Review: Stones of Light (Threadlight #2) by Zack Argyle

Rating: 8.5/10


The coreseal is shattered and a new darkness is coming.

Chrys swore to never again let the Apogee take control but, in a moment of desperation, he gave in. Now, he will learn what the Apogee truly wants.

In Alchea, Laurel will do anything to get her threadlight back, even if it means working for the leader of the Bloodthieves. But she has no choice…a life without threadlight is no life at all.

To the west, Alverax travels with the Zeda people to the large port city of Felia, where they seek refuge after the fires in the Fairenwild. But he shattered the coreseal, and no one quite knows what the consequences will be. They only know it won’t be good.

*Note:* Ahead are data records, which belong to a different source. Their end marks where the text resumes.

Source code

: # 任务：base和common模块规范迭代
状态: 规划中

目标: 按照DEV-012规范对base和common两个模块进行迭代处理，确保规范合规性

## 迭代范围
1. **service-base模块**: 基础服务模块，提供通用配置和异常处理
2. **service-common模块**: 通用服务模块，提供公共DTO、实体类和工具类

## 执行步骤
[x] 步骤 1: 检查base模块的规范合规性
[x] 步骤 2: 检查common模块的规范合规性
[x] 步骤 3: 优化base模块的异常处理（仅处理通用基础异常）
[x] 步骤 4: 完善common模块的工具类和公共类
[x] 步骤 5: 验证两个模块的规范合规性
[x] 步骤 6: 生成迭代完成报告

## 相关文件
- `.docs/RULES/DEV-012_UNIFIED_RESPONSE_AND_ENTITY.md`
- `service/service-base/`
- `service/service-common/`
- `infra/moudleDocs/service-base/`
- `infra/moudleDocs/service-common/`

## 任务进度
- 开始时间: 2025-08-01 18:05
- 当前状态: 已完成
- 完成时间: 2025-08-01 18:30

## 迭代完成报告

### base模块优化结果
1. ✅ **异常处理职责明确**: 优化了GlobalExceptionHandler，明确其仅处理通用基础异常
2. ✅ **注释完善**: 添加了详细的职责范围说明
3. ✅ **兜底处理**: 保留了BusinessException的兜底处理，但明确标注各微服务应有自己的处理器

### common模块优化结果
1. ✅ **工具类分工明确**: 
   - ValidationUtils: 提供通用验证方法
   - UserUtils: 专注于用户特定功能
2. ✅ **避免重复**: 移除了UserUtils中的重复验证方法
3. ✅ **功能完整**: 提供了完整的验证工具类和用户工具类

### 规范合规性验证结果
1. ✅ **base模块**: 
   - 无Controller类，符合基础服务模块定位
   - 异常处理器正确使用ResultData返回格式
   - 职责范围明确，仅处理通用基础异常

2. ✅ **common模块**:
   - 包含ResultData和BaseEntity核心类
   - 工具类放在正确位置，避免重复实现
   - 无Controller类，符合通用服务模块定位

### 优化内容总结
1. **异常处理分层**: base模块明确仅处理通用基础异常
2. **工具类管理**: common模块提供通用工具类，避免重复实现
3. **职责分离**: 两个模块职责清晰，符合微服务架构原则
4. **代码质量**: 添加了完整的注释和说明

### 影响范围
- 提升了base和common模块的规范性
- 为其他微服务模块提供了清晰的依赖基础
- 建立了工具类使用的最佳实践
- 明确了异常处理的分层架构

Together, they doomed the world…now, they must save it.


Stones of Light by Zack Argyle is the sequel to 2020’s Voice of War and the second release in the author’s Threadlight series. I encourage you to read my review of Voice of War here, as I was impressed with Argyle’s ability to write relatable characters and intriguing, interweaving plot lines while still holding the main thread tight. And if book 1 is was an impressive debut, book 2 is where the author demonstrates his writing chops.

You and I walk a different path than most, and it will require us to change in uncomfortable ways.

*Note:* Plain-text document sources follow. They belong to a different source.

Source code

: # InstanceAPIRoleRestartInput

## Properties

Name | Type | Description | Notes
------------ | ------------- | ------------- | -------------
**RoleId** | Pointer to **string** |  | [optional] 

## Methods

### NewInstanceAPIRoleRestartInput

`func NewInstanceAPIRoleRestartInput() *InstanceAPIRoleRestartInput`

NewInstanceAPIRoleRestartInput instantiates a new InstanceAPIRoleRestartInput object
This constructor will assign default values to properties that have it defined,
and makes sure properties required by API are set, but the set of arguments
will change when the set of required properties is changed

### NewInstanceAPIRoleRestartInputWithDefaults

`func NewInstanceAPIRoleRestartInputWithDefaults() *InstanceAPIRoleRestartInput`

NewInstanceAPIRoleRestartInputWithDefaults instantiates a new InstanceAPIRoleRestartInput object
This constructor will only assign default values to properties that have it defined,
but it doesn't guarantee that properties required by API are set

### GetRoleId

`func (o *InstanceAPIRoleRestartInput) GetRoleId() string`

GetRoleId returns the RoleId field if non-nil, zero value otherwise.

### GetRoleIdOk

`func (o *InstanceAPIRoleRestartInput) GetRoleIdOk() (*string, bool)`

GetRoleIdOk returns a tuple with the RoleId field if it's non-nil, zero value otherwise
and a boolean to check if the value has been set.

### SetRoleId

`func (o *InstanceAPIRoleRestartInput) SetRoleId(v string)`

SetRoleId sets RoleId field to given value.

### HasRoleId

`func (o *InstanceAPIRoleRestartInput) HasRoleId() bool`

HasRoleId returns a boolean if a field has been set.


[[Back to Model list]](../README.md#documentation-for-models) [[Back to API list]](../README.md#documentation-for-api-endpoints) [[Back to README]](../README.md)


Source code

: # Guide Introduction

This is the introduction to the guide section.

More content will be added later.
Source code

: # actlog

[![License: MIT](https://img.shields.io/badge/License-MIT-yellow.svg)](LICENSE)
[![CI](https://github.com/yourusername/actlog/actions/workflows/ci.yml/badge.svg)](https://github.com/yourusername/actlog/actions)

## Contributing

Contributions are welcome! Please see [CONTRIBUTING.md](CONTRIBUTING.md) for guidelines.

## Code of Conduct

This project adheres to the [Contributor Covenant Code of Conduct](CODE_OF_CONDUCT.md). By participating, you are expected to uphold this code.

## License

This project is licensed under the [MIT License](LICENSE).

I am starting with this quote because, in my opinion, it is a running theme in Stones of Light. While the main characters remain the same (Chrys, Laurel, Alverax), they all grow quite a bit from the first page of Voice of War to the last page of Stones of Light. They experience so much as their world has been completely upended, and each has had to make really tough choices just about every step of the way. It oftentimes feels as though they do not control their own fates, and the events of the world pull them along. That does not necessarily mean they are helpless, but what it does mean is that almost every situation is life or death for them or someone they love and that constant tension is the driving force of this series.

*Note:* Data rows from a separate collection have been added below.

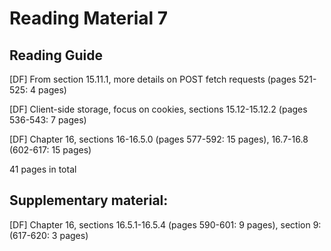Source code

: # Reading Material 7

## Reading Guide

\[DF\] From section 15.11.1, more details on POST fetch requests (pages 521-525: 4 pages)

\[DF\] Client-side storage, focus on cookies, sections 15.12-15.12.2 (pages 536-543: 7 pages)

\[DF\] Chapter 16, sections 16-16.5.0 (pages 577-592: 15 pages), 16.7-16.8 (602-617: 15 pages)

41 pages in total

## Supplementary material:

\[DF\] Chapter 16, sections 16.5.1-16.5.4 (pages 590-601: 9 pages), section 9: (617-620: 3 pages)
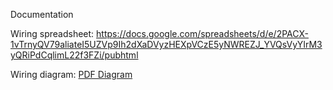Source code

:Documentation

Wiring spreadsheet: 
https://docs.google.com/spreadsheets/d/e/2PACX-1vTrnyQV79aliateI5UZVp9Ih2dXaDVyzHEXpVCzE5yNWREZJ_YVQsVyYIrM3yQRiPdCqlimL22f3FZi/pubhtml

Wiring diagram:
[PDF Diagram](Supporting%20files/MR1AcornWiring.PDF)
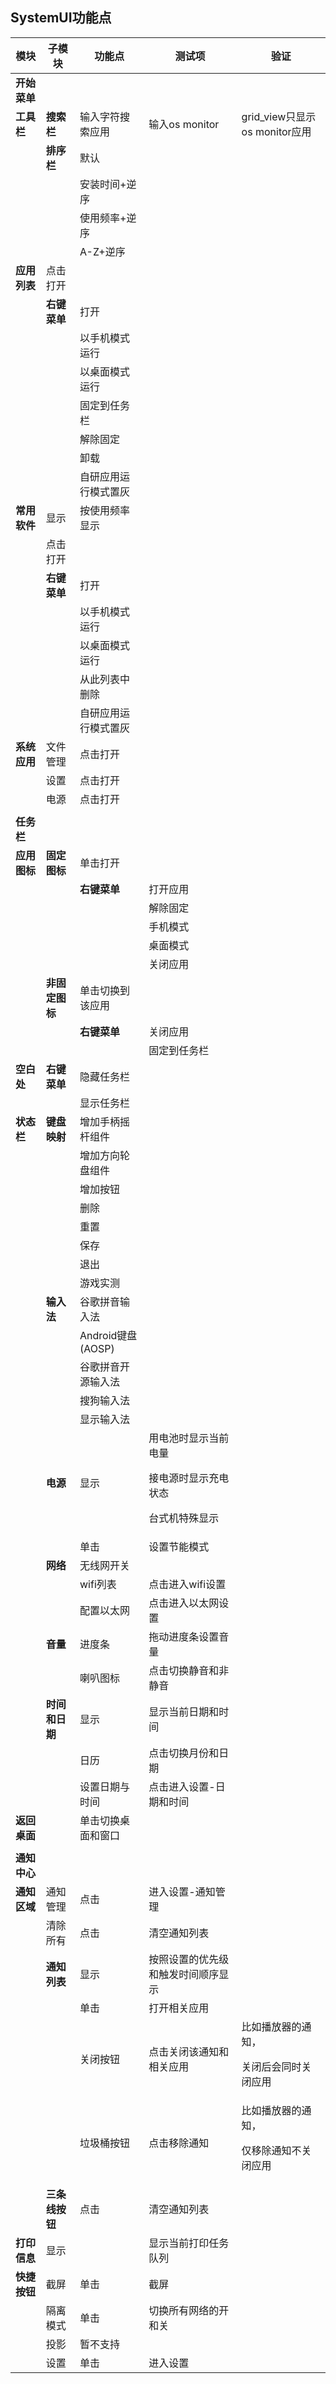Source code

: ## SystemUI功能点

| 模块 | 子模块 | 功能点 | 测试项 | 验证 |
| ----- |-----|-----|-----|----- |
|**开始菜单**|||||
|**工具栏**|**搜索栏**|输入字符搜索应用|输入os monitor|grid_view只显示os monitor应用|
||**排序栏**|默认|||
|||安装时间+逆序|||
|||使用频率+逆序|||
|||A-Z+逆序|||
|**应用列表**|点击打开||||
||**右键菜单**|打开|||
|||以手机模式运行|||
|||以桌面模式运行|||
|||固定到任务栏|||
|||解除固定|||
|||卸载|||
|||自研应用运行模式置灰|||
|**常用软件**|显示|按使用频率显示|||
||点击打开||||
||**右键菜单**|打开|||
|||以手机模式运行|||
|||以桌面模式运行|||
|||从此列表中删除|||
|||自研应用运行模式置灰|||
|**系统应用**|文件管理|点击打开|||
||设置|点击打开|||
||电源|点击打开|||
||||||
|**任务栏**|||||
|**应用图标**|**固定图标**|单击打开|||
|||**右键菜单**|打开应用||
||||解除固定||
||||手机模式||
||||桌面模式||
||||关闭应用||
||**非固定图标**|单击切换到该应用|||
|||**右键菜单**|关闭应用||
||||固定到任务栏||
|**空白处**|**右键菜单**|隐藏任务栏|||
|||显示任务栏|||
|**状态栏**|**键盘映射**|增加手柄摇杆组件|||
|||增加方向轮盘组件|||
|||增加按钮|||
|||删除|||
|||重置|||
|||保存|||
|||退出|||
|||游戏实测|||
||**输入法**|谷歌拼音输入法|||
|||Android键盘(AOSP)|||
|||谷歌拼音开源输入法|||
|||搜狗输入法|||
|||显示输入法|||
||**电源**|显示|用电池时显示当前电量<p>接电源时显示充电状态<p>台式机特殊显示||
|||单击|设置节能模式||
||**网络**|无线网开关|||
|||wifi列表|点击进入wifi设置||
|||配置以太网|点击进入以太网设置||
||**音量**|进度条|拖动进度条设置音量||
|||喇叭图标|点击切换静音和非静音||
||**时间和日期**|显示|显示当前日期和时间||
|||日历|点击切换月份和日期||
|||设置日期与时间|点击进入设置-日期和时间||
|**返回桌面**||单击切换桌面和窗口|||
||||||
|**通知中心**|||||
|**通知区域**|通知管理|点击|进入设置-通知管理||
||清除所有|点击|清空通知列表||
||**通知列表**|显示|按照设置的优先级和触发时间顺序显示||
|||单击|打开相关应用||
|||关闭按钮|点击关闭该通知和相关应用|比如播放器的通知，<p>关闭后会同时关闭应用|
|||垃圾桶按钮|点击移除通知|比如播放器的通知，<p>仅移除通知不关闭应用|
||**三条线按钮**|点击|清空通知列表||
|**打印信息**|显示||显示当前打印任务队列||
|**快捷按钮**|截屏|单击|截屏||
||隔离模式|单击|切换所有网络的开和关||
||投影|暂不支持|||
||设置|单击|进入设置||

As sequels go, Argyle also does a really good job of introducing new characters and expanding on minor roles from the first book, as well. Willow and Alabella get more page time, which are phenomenal choices for expansion. Both have really interesting backstories and motivations, and to be able to add more of them to the experience of this book is definitely improvement. There are other very important characters that come to light, too, but I am disinclined to speak more on it for fear of spoiling parts of the story. I will say that I thought the way the character set was expanded upon in the second book was a boon for the series and sets up the next book quite nicely.

‘Just take it easy,’ Alabella said. ‘Every rose begins a bud.’

Barrick snorted. ‘As long as I don’t end up with a thorn in my arse.’

I did not mention this in my first review, but another hat tip to Argyle’s writing is the dialogue. I often find dialogue the most difficult part of a story to get right. There are so many elements that go into every single line: tone, personality, history, how it fits into the character’s storyline, fit in the overall story, as well, does it say too much, does it say too little, etc. The dialogue in this series has been spot on, for the most part. Each character’s voice is very distinct, and it is witty, smart, and really well-balanced overall.

I’ve seen plenty of good men turn sour when the sun sets.

I did talk about this a little bit, already, but I want to expand on the thought because it is so important. One aspect I look for in a second book of a series is for the plot to step up its game. It needs to get bigger, better, and more in-depth if it is going to keep my interest; and I was happy to see that is exactly what the author did with Stones of Light. Voice of War was a really good introduction to the storylines that are ongoing in the sequel, as well, but Stones of Light gives us more. The stake are higher, the magic is stronger and more sophisticated, the heroes are more powerful, the villains more evil. The tension-building elements are more intense in book 2, and with more suspense comes bigger and more satisfying payoffs. The book ends in a great spot, too, and left me very much anticipating what is going to happen in book 3. The narrative is heading in an epic direction, and I am really excited about it.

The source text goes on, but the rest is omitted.